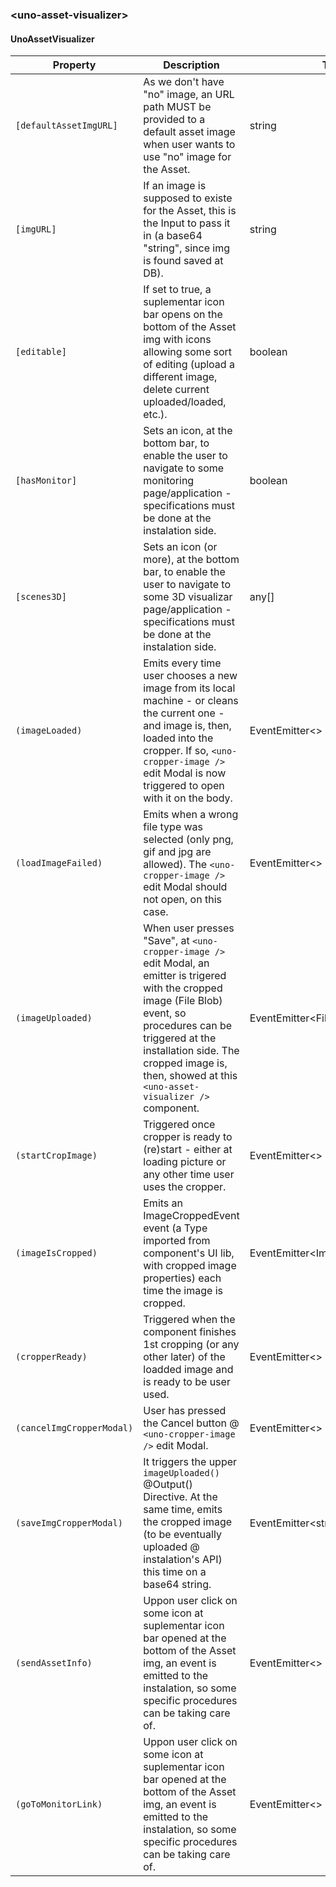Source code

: ### \<uno-asset-visualizer\>
#### UnoAssetVisualizer

| Property | Description | Type | Default |
| -------- | ----------- | ---- | ------- |
| `[defaultAssetImgURL]` | As we don't have "no" image, an URL path MUST be provided to a default asset image when user wants to use "no" image for the Asset. | string | |
| `[imgURL]` | If an image is supposed to existe for the Asset, this is the Input to pass it in (a base64 "string", since img is found saved at DB). | string | |
| `[editable]` | If set to true, a suplementar icon bar opens on the bottom of the Asset img with icons allowing some sort of editing (upload a different image, delete current uploaded/loaded, etc.). | boolean | |
| `[hasMonitor]` | Sets an icon, at the bottom bar, to enable the user to navigate to some monitoring page/application - specifications must be done at the instalation side. | boolean | |
| `[scenes3D]` | Sets an icon (or more), at the bottom bar, to enable the user to navigate to some 3D visualizar page/application - specifications must be done at the instalation side.  | any[] | |
| `(imageLoaded)` | Emits every time user chooses a new image from its local machine - or cleans the current one - and image is, then, loaded into the cropper. If so, `<uno-cropper-image />` edit Modal is now triggered to open with it on the body. | EventEmitter\<\> | |
| `(loadImageFailed)` | Emits when a wrong file type was selected (only png, gif and jpg are allowed). The `<uno-cropper-image />` edit Modal should not open, on this case. | EventEmitter\<\> | |
| `(imageUploaded)` | When user presses "Save", at `<uno-cropper-image />` edit Modal, an emitter is trigered with the cropped image (File Blob) event, so procedures can be triggered at the installation side. The cropped image is, then, showed at this `<uno-asset-visualizer />` component. | EventEmitter\<File extends Blob\> | |
| `(startCropImage)` | Triggered once cropper is ready to (re)start - either at loading picture or any other time user uses the cropper. | EventEmitter\<\> | |
| `(imageIsCropped)` | Emits an ImageCroppedEvent event (a Type imported from component's UI lib, with cropped image properties) each time the image is cropped. | EventEmitter\<ImageCroppedEvent\> | |
| `(cropperReady)` | Triggered when the component finishes 1st cropping (or any other later) of the loadded image and is ready to be user used. | EventEmitter\<\> | |
| `(cancelImgCropperModal)` | User has pressed the Cancel button @ `<uno-cropper-image />` edit Modal. | EventEmitter\<\> | |
| `(saveImgCropperModal)` | It triggers the upper `imageUploaded()` @Output() Directive. At the same time, emits the cropped image (to be eventually uploaded @ instalation's API) this time on a base64 string. | EventEmitter\<string\> | |
| `(sendAssetInfo)` | Uppon user click on some icon at suplementar icon bar opened at the bottom of the Asset img, an event is emitted to the instalation, so some specific procedures can be taking care of. | EventEmitter\<\> | |
| `(goToMonitorLink)` | Uppon user click on some icon at suplementar icon bar opened at the bottom of the Asset img, an event is emitted to the instalation, so some specific procedures can be taking care of. | EventEmitter\<\> | |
───
Brief: Could you return exactly the stretch of the data above that starts at the line with "an icon (or" and ends at the line with "case. | EventEmitter\<\> | |", both lines included?

Finished exercise:
| `[scenes3D]` | Sets an icon (or more), at the bottom bar, to enable the user to navigate to some 3D visualizar page/application - specifications must be done at the instalation side.  | any[] | |
| `(imageLoaded)` | Emits every time user chooses a new image from its local machine - or cleans the current one - and image is, then, loaded into the cropper. If so, `<uno-cropper-image />` edit Modal is now triggered to open with it on the body. | EventEmitter\<\> | |
| `(loadImageFailed)` | Emits when a wrong file type was selected (only png, gif and jpg are allowed). The `<uno-cropper-image />` edit Modal should not open, on this case. | EventEmitter\<\> | |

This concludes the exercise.